Jorge Luís Borges contava a história de uma equipa de cartógrafos que se dedicou a fazer um mapa que recriasse o império em que viviam, da forma mais fiel e exata possível. A escala era de um-para-um e o mapa tornou-se tão detalhado e tão enorme que, a dada altura, cobria mesmo todo o território, a tal ponto que já nem sequer se mostrava possível discernir entre um e outro.

O filósofo francês Jean Baudrillard serve-se desta parábola para propor que, no mundo pós-moderno, a realidade mostra-se subestimada e esquecida, tendo sido progressivamente substituída por simulacros e construções, entrando-se na era daquilo que apelida de hiper-realidade.

Noto que, infelizmente, a realidade judicial corre o risco de se transformar numa espécie de hiper-realidade. Quem assiste vindo de fora a julgamentos, nota, não raras vezes, que advogados, procuradores e juízes discutem temas que pouco ou nada têm que ver com o fundo das questões, empregando uma linguagem indecifrável, sendo no final proferidas decisões que a comunidade dificilmente consegue compreender e explicar.

Começa a perder-se de vista o motivo pelo qual se está em tribunal.

É aqui que entra, entre outras coisas, a comunicação social.
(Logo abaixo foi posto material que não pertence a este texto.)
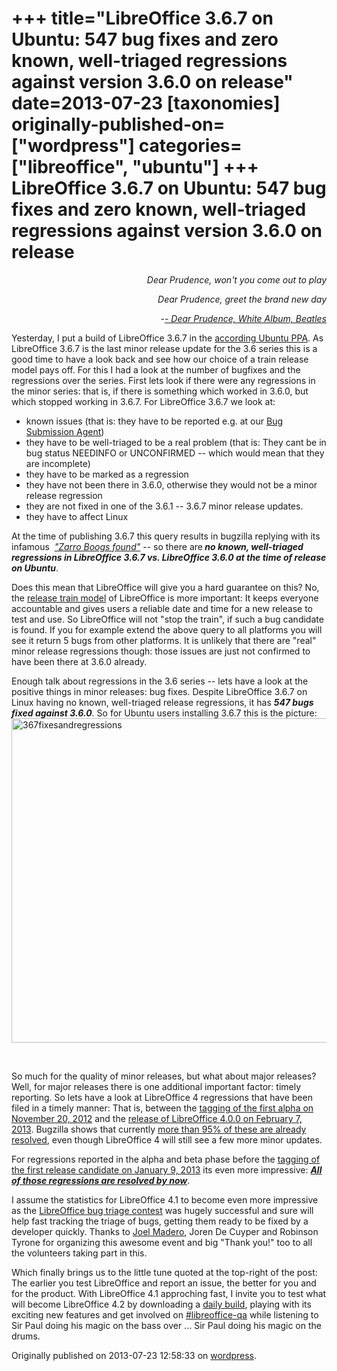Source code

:+++
title="LibreOffice 3.6.7 on Ubuntu: 547 bug fixes and zero known, well-triaged regressions against version 3.6.0 on release"
date=2013-07-23
[taxonomies]
originally-published-on=["wordpress"]
categories=["libreoffice", "ubuntu"]
+++
LibreOffice 3.6.7 on Ubuntu: 547 bug fixes and zero known, well-triaged regressions against version 3.6.0 on release
====================================================================================================================

<p style="text-align:right;"><em>Dear Prudence, won't you come out to play</em></p>
<p style="text-align:right;"><em>Dear Prudence, greet the brand new day</em></p>
<p style="text-align:right;"><em>-<a href="https://www.youtube.com/watch?v=AZDw0uu6UO0&amp;list=PLBA1F4B9119D173F2">- Dear Prudence, White Album, Beatles</a></em></p>

Yesterday, I put a build of LibreOffice 3.6.7 in the <a href="https://launchpad.net/~libreoffice/+archive/libreoffice-3-6">according Ubuntu PPA</a>. As LibreOffice 3.6.7 is the last minor release update for the 3.6 series this is a good time to have a look back and see how our choice of a train release model pays off. For this I had a look at the number of bugfixes and the regressions over the series. First lets look if there were any regressions in the minor series: that is, if there is something which worked in 3.6.0, but which stopped working in 3.6.7. For LibreOffice 3.6.7 we look at:
<ul>
	<li>known issues (that is: they have to be reported e.g. at our <a href="https://www.libreoffice.org/get-help/bug/">Bug Submission Agent</a>)</li>
	<li>they have to be well-triaged to be a real problem (that is: They cant be in bug status NEEDINFO or UNCONFIRMED -- which would mean that they are incomplete)</li>
	<li>they have to be marked as a regression</li>
	<li>they have not been there in 3.6.0, otherwise they would not be a minor release regression</li>
	<li>they are not fixed in one of the 3.6.1 -- 3.6.7 minor release updates.</li>
	<li>they have to affect Linux</li>
</ul>
At the time of publishing 3.6.7 this query results in bugzilla replying with its infamous  <a href="https://bugs.freedesktop.org/buglist.cgi?keywords=regression%2C%20&amp;keywords_type=allwords&amp;f1=version&amp;o3=notregexp&amp;list_id=324674&amp;v3=target%3A3.6.&amp;o1=regexp&amp;resolution=---&amp;resolution=FIXED&amp;op_sys=All&amp;op_sys=Linux%20%28All%29&amp;o2=notregexp&amp;query_format=advanced&amp;f3=status_whiteboard&amp;f2=version&amp;bug_status=NEW&amp;bug_status=ASSIGNED&amp;bug_status=REOPENED&amp;bug_status=RESOLVED&amp;bug_status=VERIFIED&amp;bug_status=CLOSED&amp;bug_status=PLEASETEST&amp;v1=^3.6&amp;v2=^3.6.0&amp;product=LibreOffice"><em>"Zarro Boogs found"</em></a> -- so there are<em><strong> no known, well-triaged regressions in LibreOffice 3.6.7 vs. LibreOffice 3.6.0 at the time of release on Ubuntu</strong></em>.

Does this mean that LibreOffice will give you a hard guarantee on this? No, the <a href="http://en.wikipedia.org/wiki/Software_release_train">release train model</a> of LibreOffice is more important: It keeps everyone accountable and gives users a reliable date and time for a new release to test and use. So LibreOffice will not "stop the train", if such a bug candidate is found. If you for example extend the above query to all platforms you will see it return 5 bugs from other platforms. It is unlikely that there are "real" minor release regressions though: those issues are just not confirmed to have been there at 3.6.0 already.

Enough talk about regressions in the 3.6 series -- lets have a look at the positive things in minor releases: bug fixes. Despite LibreOffice 3.6.7 on Linux having no known, well-triaged release regressions, it has <em><strong>547 bugs fixed against 3.6.0</strong></em>. So for Ubuntu users installing 3.6.7 this is the picture:<a href="/img/wp/2013/07/367fixesandregressions1.png"><img class="aligncenter size-full wp-image-544" alt="367fixesandregressions" src="/img/wp/2013/07/367fixesandregressions1.png" width="519" height="519" /></a>

&nbsp;

So much for the quality of minor releases, but what about major releases? Well, for major releases there is one additional important factor: timely reporting. So lets have a look at LibreOffice 4 regressions that have been filed in a timely manner: That is, between the <a href="https://gerrit.libreoffice.org/gitweb?p=core.git;a=commit;h=dec8fe97d9f48d59b6bb0f98faded0f6aa8397df">tagging of the first alpha on November 20, 2012</a> and the <a href="http://blog.documentfoundation.org/2013/02/07/the-document-foundation-announces-libreoffice-4-0/">release of LibreOffice 4.0.0 on February 7, 2013</a>. Bugzilla shows that currently <a href="https://bugs.freedesktop.org/report.cgi?x_axis_field=bug_status&amp;y_axis_field=bug_severity&amp;z_axis_field=&amp;query_format=report-table&amp;short_desc_type=allwordssubstr&amp;short_desc=&amp;product=LibreOffice&amp;bug_status=NEW&amp;bug_status=ASSIGNED&amp;bug_status=REOPENED&amp;bug_status=RESOLVED&amp;bug_status=VERIFIED&amp;bug_status=CLOSED&amp;bug_status=PLEASETEST&amp;longdesc_type=allwordssubstr&amp;longdesc=&amp;bug_file_loc_type=allwordssubstr&amp;bug_file_loc=&amp;status_whiteboard_type=allwordssubstr&amp;status_whiteboard=&amp;keywords_type=allwords&amp;keywords=regression%2C+&amp;bug_id=&amp;bug_id_type=anyexact&amp;emailtype1=substring&amp;email1=&amp;emailtype2=substring&amp;email2=&amp;emailtype3=substring&amp;email3=&amp;chfieldvalue=&amp;chfieldfrom=2012-11-20&amp;chfieldto=2013-02-07&amp;j_top=AND&amp;f1=version&amp;o1=regexp&amp;v1=^4.&amp;f2=noop&amp;o2=noop&amp;v2=&amp;format=table&amp;action=wrap">more than 95% of these are already resolved</a>, even though LibreOffice 4 will still see a few more minor updates.

For regressions reported in the alpha and beta phase before the <a href="https://gerrit.libreoffice.org/gitweb?p=core.git;a=commit;h=527dba6f6e0cfbbc71bd6e7b88a52699bb48799e">tagging of the first release candidate on January 9, 2013</a> its even more impressive: <a href="https://bugs.freedesktop.org/report.cgi?x_axis_field=bug_status&amp;y_axis_field=bug_severity&amp;z_axis_field=&amp;query_format=report-table&amp;short_desc_type=allwordssubstr&amp;short_desc=&amp;product=LibreOffice&amp;bug_status=NEW&amp;bug_status=ASSIGNED&amp;bug_status=REOPENED&amp;bug_status=RESOLVED&amp;bug_status=VERIFIED&amp;bug_status=CLOSED&amp;bug_status=PLEASETEST&amp;longdesc_type=allwordssubstr&amp;longdesc=&amp;bug_file_loc_type=allwordssubstr&amp;bug_file_loc=&amp;status_whiteboard_type=allwordssubstr&amp;status_whiteboard=&amp;keywords_type=allwords&amp;keywords=regression%2C+&amp;bug_id=&amp;bug_id_type=anyexact&amp;emailtype1=substring&amp;email1=&amp;emailtype2=substring&amp;email2=&amp;emailtype3=substring&amp;email3=&amp;chfieldvalue=&amp;chfieldfrom=2012-11-20&amp;chfieldto=2013-01-09&amp;j_top=AND&amp;f1=version&amp;o1=regexp&amp;v1=^4.&amp;f2=noop&amp;o2=noop&amp;v2=&amp;format=table&amp;action=wrap"><em><strong>All of those regressions are resolved by now</strong></em></a>.

I assume the statistics for LibreOffice 4.1 to become even more impressive as the <a href="https://wiki.documentfoundation.org/QA/Projects/Bug_Triage_Contest">LibreOffice bug triage contest</a> was hugely successful and sure will help fast tracking the triage of bugs, getting them ready to be fixed by a developer quickly. Thanks to <a href="http://joelmadero.wordpress.com/">Joel Madero</a>, Joren De Cuyper and Robinson Tyrone for organizing this awesome event and big "Thank you!" too to all the volunteers taking part in this.

Which finally brings us to the little tune quoted at the top-right of the post: The earlier you test LibreOffice and report an issue, the better for you and for the product. With LibreOffice 4.1 approching fast, I invite you to test what will become LibreOffice 4.2 by downloading a <a href="http://dev-builds.libreoffice.org/daily/">daily build</a>, playing with its exciting new features and get involved on <a href="irc://chat.freenode.net/libreoffice-qa">#libreoffice-qa</a> while listening to Sir Paul doing his magic on the bass over ... Sir Paul doing his magic on the drums.

Originally published on 2013-07-23 12:58:33 on [wordpress](https://skyfromme.wordpress.com/2013/07/23/libreoffice-3-6-7-on-ubuntu-547-bug-fixes-and-zero-known-well-triaged-regressions-against-version-3-6-0-on-release/).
Nos dias que correm, uma comunicação social leal, rigorosa e objetiva poderá ser, afinal de contas, o que mais nos prende à realidade. A democratização da informação assume papel fundamental, seja para esclarecimento da comunidade, seja para a formação de um sentido crítico. Uma democracia é tão mais madura quanto mais robustos sejam os seus órgãos de comunicação social.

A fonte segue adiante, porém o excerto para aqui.